Bienert: Ich denke, es ist zum einen wichtig, sich klarzumachen, dass auch das evangelische Christentum viel patriarchales Denken in sich trägt. Das lässt sich nicht nur an Luther festmachen. Ich würde auch nicht erwarten, dass ein Denker des 16. Jahrhunderts modernen Ansichten entspricht. Entscheidend ist ohnehin vielmehr unser Umgang mit diesen Quellen und was wir aus ihnen lernen wollen. Aus welchen theologischen Gründen können wir patriarchialen Komponenten der christlichen Tradition widersprechen? Das kann übrigens auch heißen, Luther gewissermaßen gegen Luther zu lesen. Paradoxerweise ließe sich nämlich gerade der in Luthers Werk entfaltete Sinn für Emanzipation aller Christenmenschen gegen Luther selbst lesen, zum Beispiel ausgehend von seinem Freiheitsbegriff.

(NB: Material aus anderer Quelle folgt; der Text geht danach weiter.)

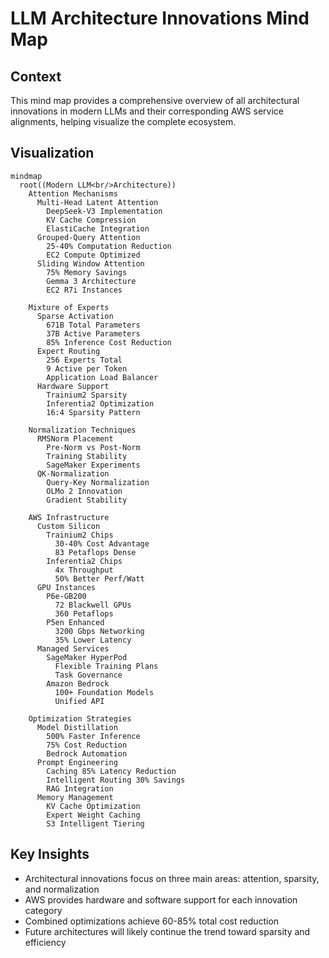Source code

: # LLM Architecture Innovations Mind Map

## Context
This mind map provides a comprehensive overview of all architectural innovations in modern LLMs and their corresponding AWS service alignments, helping visualize the complete ecosystem.

## Visualization

```mermaid
mindmap
  root((Modern LLM<br/>Architecture))
    Attention Mechanisms
      Multi-Head Latent Attention
        DeepSeek-V3 Implementation
        KV Cache Compression
        ElastiCache Integration
      Grouped-Query Attention
        25-40% Computation Reduction
        EC2 Compute Optimized
      Sliding Window Attention
        75% Memory Savings
        Gemma 3 Architecture
        EC2 R7i Instances
    
    Mixture of Experts
      Sparse Activation
        671B Total Parameters
        37B Active Parameters
        85% Inference Cost Reduction
      Expert Routing
        256 Experts Total
        9 Active per Token
        Application Load Balancer
      Hardware Support
        Trainium2 Sparsity
        Inferentia2 Optimization
        16:4 Sparsity Pattern
    
    Normalization Techniques
      RMSNorm Placement
        Pre-Norm vs Post-Norm
        Training Stability
        SageMaker Experiments
      QK-Normalization
        Query-Key Normalization
        OLMo 2 Innovation
        Gradient Stability
    
    AWS Infrastructure
      Custom Silicon
        Trainium2 Chips
          30-40% Cost Advantage
          83 Petaflops Dense
        Inferentia2 Chips
          4x Throughput
          50% Better Perf/Watt
      GPU Instances
        P6e-GB200
          72 Blackwell GPUs
          360 Petaflops
        P5en Enhanced
          3200 Gbps Networking
          35% Lower Latency
      Managed Services
        SageMaker HyperPod
          Flexible Training Plans
          Task Governance
        Amazon Bedrock
          100+ Foundation Models
          Unified API
    
    Optimization Strategies
      Model Distillation
        500% Faster Inference
        75% Cost Reduction
        Bedrock Automation
      Prompt Engineering
        Caching 85% Latency Reduction
        Intelligent Routing 30% Savings
        RAG Integration
      Memory Management
        KV Cache Optimization
        Expert Weight Caching
        S3 Intelligent Tiering
```

## Key Insights
- Architectural innovations focus on three main areas: attention, sparsity, and normalization
- AWS provides hardware and software support for each innovation category
- Combined optimizations achieve 60-85% total cost reduction
- Future architectures will likely continue the trend toward sparsity and efficiency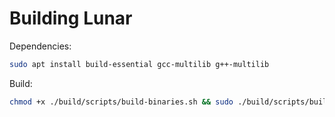 # Building Lunar
Dependencies:
```sh
sudo apt install build-essential gcc-multilib g++-multilib
```

Build:
```sh
chmod +x ./build/scripts/build-binaries.sh && sudo ./build/scripts/build-binaries.sh
```
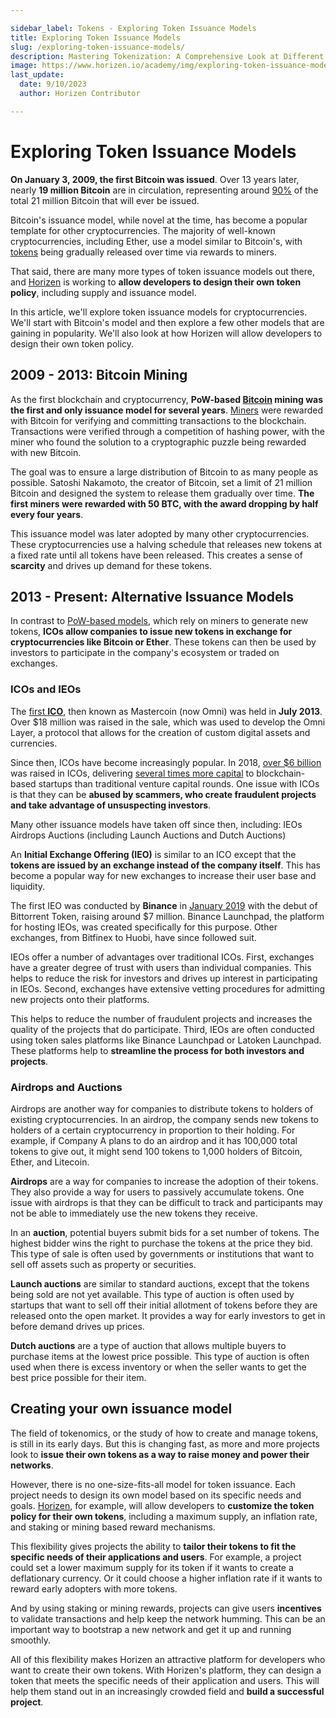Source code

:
 ```yaml
---

sidebar_label: Tokens - Exploring Token Issuance Models
title: Exploring Token Issuance Models
slug: /exploring-token-issuance-models/
description: Mastering Tokenization: A Comprehensive Look at Different Token Issuance Models
image: https://www.horizen.io/academy/img/exploring-token-issuance-models/Horizen_Academy-meta-image-exploring-token-issuance-models.jpg
last_update:
  date: 9/10/2023
  author: Horizen Contributor

---
```

# Exploring Token Issuance Models

**On January 3, 2009, the first Bitcoin was issued**. Over 13 years later, nearly **19 million Bitcoin** are in circulation, representing around [90%](https://www.businessinsider.in/investment/news/bitcoin-limited-supply-has-driven-up-its-value-nearly-90-percent-has-be/articleshow/85349471.cms) of the total 21 million Bitcoin that will ever be issued. 

Bitcoin's issuance model, while novel at the time, has become a popular template for other cryptocurrencies. The majority of well-known cryptocurrencies, including Ether, use a model similar to Bitcoin's, with [tokens](https://www.horizen.io/academy/what-is-a-token/) being gradually released over time via rewards to miners. 

That said, there are many more types of token issuance models out there, and [Horizen](https://www.horizen.io/) is working to **allow developers to design their own token policy**, including supply and issuance model.

In this article, we'll explore token issuance models for cryptocurrencies. We'll start with Bitcoin's model and then explore a few other models that are gaining in popularity. We'll also look at how Horizen will allow developers to design their own token policy.
## 2009 - 2013: Bitcoin Mining
As the first blockchain and cryptocurrency, **PoW-based [Bitcoin](https://www.horizen.io/academy/bitcoin-glossary/) mining was the first and only issuance model for several years**. [Miners](https://www.horizen.io/academy/mining-in-blockchain/) were rewarded with Bitcoin for verifying and committing transactions to the blockchain. Transactions were verified through a competition of hashing power, with the miner who found the solution to a cryptographic puzzle being rewarded with new Bitcoin.

The goal was to ensure a large distribution of Bitcoin to as many people as possible. Satoshi Nakamoto, the creator of Bitcoin, set a limit of 21 million Bitcoin and designed the system to release them gradually over time. **The first miners were rewarded with 50 BTC, with the award dropping by half every four years**.

This issuance model was later adopted by many other cryptocurrencies. These cryptocurrencies use a halving schedule that releases new tokens at a fixed rate until all tokens have been released. This creates a sense of **scarcity** and drives up demand for these tokens.
## 2013 - Present: Alternative Issuance Models
In contrast to [PoW-based models](https://www.horizen.io/academy/pos-vs-pow/#proof-of-work---pow), which rely on miners to generate new tokens, **ICOs allow companies to issue new tokens in exchange for cryptocurrencies like Bitcoin or Ether**. These tokens can then be used by investors to participate in the company's ecosystem or traded on exchanges.
### ICOs and IEOs
The [first **ICO**](https://www.forbes.com/sites/laurashin/2017/09/21/heres-the-man-who-created-icos-and-this-is-the-new-token-hes-backing/), then known as Mastercoin (now Omni) was held in **July 2013**. Over $18 million was raised in the sale, which was used to develop the Omni Layer, a protocol that allows for the creation of custom digital assets and currencies.

Since then, ICOs have become increasingly popular. In 2018, [over $6 billion](https://www.coindesk.com/markets/2018/04/19/63-billion-2018-ico-funding-has-passed-2017s-total/) was raised in ICOs, delivering [several times more capital](https://appinventiv.com/blog/venture-capitalist-vs-initial-coin-offering/#:~:text=Since%202017%2C%20ICOs%20have%20delivered,startups%20than%20traditional%20VC%20rounds.) to blockchain-based startups than traditional venture capital rounds. One issue with ICOs is that they can be **abused by scammers, who create fraudulent projects and take advantage of unsuspecting investors**.

Many other issuance models have taken off since then, including:
IEOs
Airdrops
Auctions (including Launch Auctions and Dutch Auctions)

An **Initial Exchange Offering (IEO)** is similar to an ICO except that the **tokens are issued by an exchange instead of the company itself**. This has become a popular way for new exchanges to increase their user base and liquidity.

The first IEO was conducted by **Binance** in [January 2019](https://medium.com/cointracker/binance-and-the-rise-of-the-initial-exchange-offering-ieo-c45802e97fd3) with the debut of Bittorrent Token, raising around $7 million. Binance Launchpad, the platform for hosting IEOs, was created specifically for this purpose. Other exchanges, from Bitfinex to Huobi, have since followed suit.

IEOs offer a number of advantages over traditional ICOs. First, exchanges have a greater degree of trust with users than individual companies. This helps to reduce the risk for investors and drives up interest in participating in IEOs. Second, exchanges have extensive vetting procedures for admitting new projects onto their platforms. 

This helps to reduce the number of fraudulent projects and increases the quality of the projects that do participate. Third, IEOs are often conducted using token sales platforms like Binance Launchpad or Latoken Launchpad. These platforms help to **streamline the process for both investors and projects**.
### Airdrops and Auctions
Airdrops are another way for companies to distribute tokens to holders of existing cryptocurrencies. In an airdrop, the company sends new tokens to holders of a certain cryptocurrency in proportion to their holding. For example, if Company A plans to do an airdrop and it has 100,000 total tokens to give out, it might send 100 tokens to 1,000 holders of Bitcoin, Ether, and Litecoin.

**Airdrops** are a way for companies to increase the adoption of their tokens. They also provide a way for users to passively accumulate tokens. One issue with airdrops is that they can be difficult to track and participants may not be able to immediately use the new tokens they receive.

In an **auction**, potential buyers submit bids for a set number of tokens. The highest bidder wins the right to purchase the tokens at the price they bid. This type of sale is often used by governments or institutions that want to sell off assets such as property or securities.

**Launch auctions** are similar to standard auctions, except that the tokens being sold are not yet available. This type of auction is often used by startups that want to sell off their initial allotment of tokens before they are released onto the open market. It provides a way for early investors to get in before demand drives up prices.

**Dutch auctions** are a type of auction that allows multiple buyers to purchase items at the lowest price possible. This type of auction is often used when there is excess inventory or when the seller wants to get the best price possible for their item.
## Creating your own issuance model
The field of tokenomics, or the study of how to create and manage tokens, is still in its early days. But this is changing fast, as more and more projects look to **issue their own tokens as a way to raise money and power their networks**.

However, there is no one-size-fits-all model for token issuance. Each project needs to design its own model based on its specific needs and goals. [Horizen](https://www.horizen.io/), for example, will allow developers to **customize the token policy for their own tokens**, including a maximum supply, an inflation rate, and staking or mining based reward mechanisms.

This flexibility gives projects the ability to **tailor their tokens to fit the specific needs of their applications and users**. For example, a project could set a lower maximum supply for its token if it wants to create a deflationary currency. Or it could choose a higher inflation rate if it wants to reward early adopters with more tokens.

And by using staking or mining rewards, projects can give users **incentives** to validate transactions and help keep the network humming. This can be an important way to bootstrap a new network and get it up and running smoothly.

All of this flexibility makes Horizen an attractive platform for developers who want to create their own tokens. With Horizen's platform, they can design a token that meets the specific needs of their application and users. This will help them stand out in an increasingly crowded field and **build a successful project**.
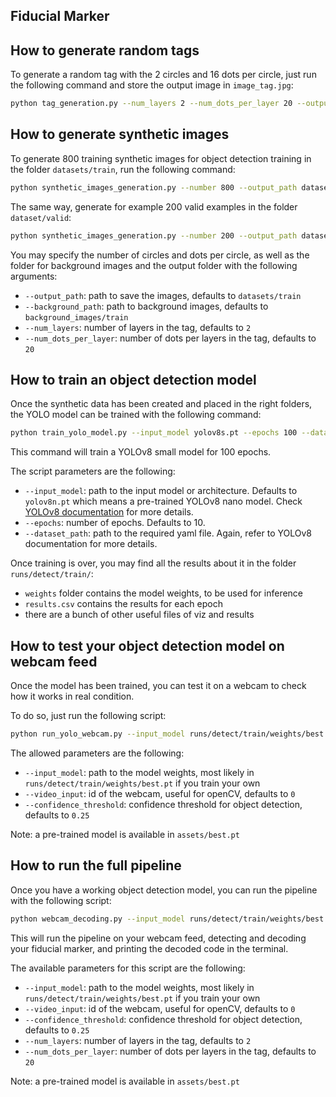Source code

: ## Fiducial Marker

## How to generate random tags

To generate a random tag with the 2 circles and 16 dots per circle, 
just run the following command and store the output image in `image_tag.jpg`:

```bash
python tag_generation.py --num_layers 2 --num_dots_per_layer 20 --output_path image_tag.jpg
```
## How to generate synthetic images

To generate 800 training synthetic images for object detection training in the folder `datasets/train`, run the following command:

```bash
python synthetic_images_generation.py --number 800 --output_path datasets/train/ --background_path background_images/train/
```

The same way, generate for example 200 valid examples in the folder `dataset/valid`:

```bash
python synthetic_images_generation.py --number 200 --output_path datasets/valid/ --background_path background_images/valid/
```

You may specify the number of circles and dots per circle, as well as
the folder for background images and the output folder with the following arguments:
- `--output_path`: path to save the images, defaults to `datasets/train`
- `--background_path`: path to background images, defaults to `background_images/train`
- `--num_layers`: number of layers in the tag, defaults to `2`
- `--num_dots_per_layer`: number of dots per layers in the tag, defaults to `20`

## How to train an object detection model

Once the synthetic data has been created and placed in the right folders, the YOLO model can be trained with the following command:

```bash
python train_yolo_model.py --input_model yolov8s.pt --epochs 100 --dataset_path datasets/dataset.yaml
```

This command will train a YOLOv8 small model for 100 epochs.

The script parameters are the following:
- `--input_model`: path to the input model or architecture. Defaults to `yolov8n.pt` which means a pre-trained YOLOv8 nano model. Check [YOLOv8 documentation](https://docs.ultralytics.com/modes/train/#usage-examples) for more details.
- `--epochs`: number of epochs. Defaults to 10.
- `--dataset_path`: path to the required yaml file. Again, refer to YOLOv8 documentation for more details.

Once training is over, you may find all the results about it in the folder `runs/detect/train/`:
- `weights` folder contains the model weights, to be used for inference
- `results.csv` contains the results for each epoch
- there are a bunch of other useful files of viz and results

## How to test your object detection model on webcam feed

Once the model has been trained, you can test it on a webcam to check how it works in real condition.

To do so, just run the following script:

```bash
python run_yolo_webcam.py --input_model runs/detect/train/weights/best.pt 
```

The allowed parameters are the following:
- `--input_model`: path to the model weights, most likely in `runs/detect/train/weights/best.pt` if you train your own
- `--video_input`: id of the webcam, useful for openCV, defaults to `0`
- `--confidence_threshold`: confidence threshold for object detection, defaults to `0.25`

Note: a pre-trained model is available in `assets/best.pt`

## How to run the full pipeline

Once you have a working object detection model, you can run the pipeline with the following script:

```bash
python webcam_decoding.py --input_model runs/detect/train/weights/best.pt
```

This will run the pipeline on your webcam feed, detecting and decoding your fiducial marker, 
and printing the decoded code in the terminal.

The available parameters for this script are the following:
- `--input_model`: path to the model weights, most likely in `runs/detect/train/weights/best.pt` if you train your own
- `--video_input`: id of the webcam, useful for openCV, defaults to `0`
- `--confidence_threshold`: confidence threshold for object detection, defaults to `0.25`
- `--num_layers`: number of layers in the tag, defaults to `2`
- `--num_dots_per_layer`: number of dots per layers in the tag, defaults to `20`

Note: a pre-trained model is available in `assets/best.pt`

epd: In Zeiten, in denen die binäre Geschlechterordnung zunehmend infrage gestellt wird, könnte darüber diskutiert werden, ob wir statt eines Muttertages nicht einen geschlechterübergreifenden „Elterntag“ für Männer, Frauen, queere und nonbinäre Menschen in familiärer Verantwortung brauchen. Eine sinnvolle Idee?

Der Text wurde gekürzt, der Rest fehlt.